Undefined Behavior

In programming language design, it is prudent to separate the concepts of a language's semantics, and the behavior of a language's implementation. A language's semantics define the allowable set of observable behaviors (including defining what it means to be observable). A correct implementation will ensure that the actual behavior of executing a program has observable behavior that is allowable according to the language semantics. This is often referred to as the as-if rule in other languages.

To illustrate the distinction, consider a statement like print(Ref(1).x). The language semantics may specify that the observable behavior of this statement is that the value 1 is printed to stdout. However, whether or not the object Ref is actually allocated may not be semantically observable (even though it may be implicitly observable by looking at memory use, number of allocations, generated code, etc.). Because of this, the implementation is allowed to replace this statement with print(1), which preserves all semantically observable behaviors.
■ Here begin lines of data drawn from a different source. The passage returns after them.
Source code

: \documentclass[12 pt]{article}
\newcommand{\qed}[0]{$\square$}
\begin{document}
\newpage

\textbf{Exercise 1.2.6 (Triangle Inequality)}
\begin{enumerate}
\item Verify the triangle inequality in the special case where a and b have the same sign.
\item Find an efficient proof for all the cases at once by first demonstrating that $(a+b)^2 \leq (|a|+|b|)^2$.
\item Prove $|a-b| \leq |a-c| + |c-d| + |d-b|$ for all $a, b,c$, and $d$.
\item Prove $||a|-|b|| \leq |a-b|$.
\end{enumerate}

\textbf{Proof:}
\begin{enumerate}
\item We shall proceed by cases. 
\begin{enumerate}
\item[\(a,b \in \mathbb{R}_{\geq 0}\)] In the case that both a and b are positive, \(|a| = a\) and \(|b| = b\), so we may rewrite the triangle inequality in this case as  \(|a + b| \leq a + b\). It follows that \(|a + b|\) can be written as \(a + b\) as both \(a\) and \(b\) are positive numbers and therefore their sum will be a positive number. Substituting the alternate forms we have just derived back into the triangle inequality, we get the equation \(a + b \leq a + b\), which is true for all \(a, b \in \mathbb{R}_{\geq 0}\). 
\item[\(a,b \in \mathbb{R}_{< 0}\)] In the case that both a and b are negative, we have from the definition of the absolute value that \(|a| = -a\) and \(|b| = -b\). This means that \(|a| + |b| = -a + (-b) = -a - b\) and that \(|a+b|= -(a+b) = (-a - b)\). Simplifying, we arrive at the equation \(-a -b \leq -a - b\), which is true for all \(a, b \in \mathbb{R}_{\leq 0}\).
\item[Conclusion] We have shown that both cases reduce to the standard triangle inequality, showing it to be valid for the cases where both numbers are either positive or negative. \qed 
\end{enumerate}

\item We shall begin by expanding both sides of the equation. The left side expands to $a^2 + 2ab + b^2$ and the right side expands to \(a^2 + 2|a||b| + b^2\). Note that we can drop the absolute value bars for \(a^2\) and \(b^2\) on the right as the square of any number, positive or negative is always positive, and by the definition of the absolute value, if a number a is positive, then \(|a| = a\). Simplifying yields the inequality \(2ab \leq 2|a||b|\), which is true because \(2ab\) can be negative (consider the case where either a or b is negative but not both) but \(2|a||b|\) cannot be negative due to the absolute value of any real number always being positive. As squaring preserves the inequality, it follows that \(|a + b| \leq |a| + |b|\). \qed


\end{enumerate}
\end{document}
The julia compiler leverages this rule heavily to perform speculative execution. Where the compiler can prove that a function has no side effect (e.g. because it is a purely mathmetical computation), the compiler may evaluate all or part of a function invocation during the compilation of that function's caller. The validity of this optimization is another way of thinking about which behaviors are observable.

Additionally, the allowable behaviors for a given program are not unique. For example, the @fastmath macro gives wide semantic latitude for floating point math rearrangements and two subsequent invocations of the same operation inside of that macro, even on the same values, are not semantically required to produce the same answer. The situation is similar for asynchronous operations, random number generation, etc.

Note

It is important to note that while multiple behaviors may be allowable, this does not mean that the optimizer is allowed to assume that all invocations of a particular function will exhibit a particular allowable behavior. To the contrary, unless the optimizer can prove that a particular behavior will happen at runtime (e.g. by private interface agreement with the code generator), it must generally assume that any allowable behavior may occur. In julia, we often refer to this concept as "IPO" safety.

Undefined Behavior (UB) occurs when a julia program semantically performs an operation that is assumed to never happen. In such a situation, the language semantics do not constrain the behavior of the implementation, so any behavior of the program is allowable, including crashes, memory corruption, incorrect behavior, etc. As such, it is very important to avoid writing programs that semantically execute undefined behavior.

The term unsafe, when it appears in julia function names, is typically intended to be interpreted in these terms: of causing UB if any of the arguments do not carefully follow the contract of that function.

Note that this explicitly applies to semantically executed undefined behavior. For example, undefined behavior present in a branch not taken at runtime does not cause problems. Because of this, undefined behavior is similar to (though a distinct concept from) a side effect as described above and in particular speculative execution is inhibited unless the code in question is proven to not execute undefined behavior.

The presence of undefined behavior is modeled as part of julia's effect system using the :noub effect bit. See the documentation for Base.@assume_effects for more information on querying the compiler's effect model or overriding it for specific situations (e.g. where a dynamic check precludes potential UB from ever actually being reached).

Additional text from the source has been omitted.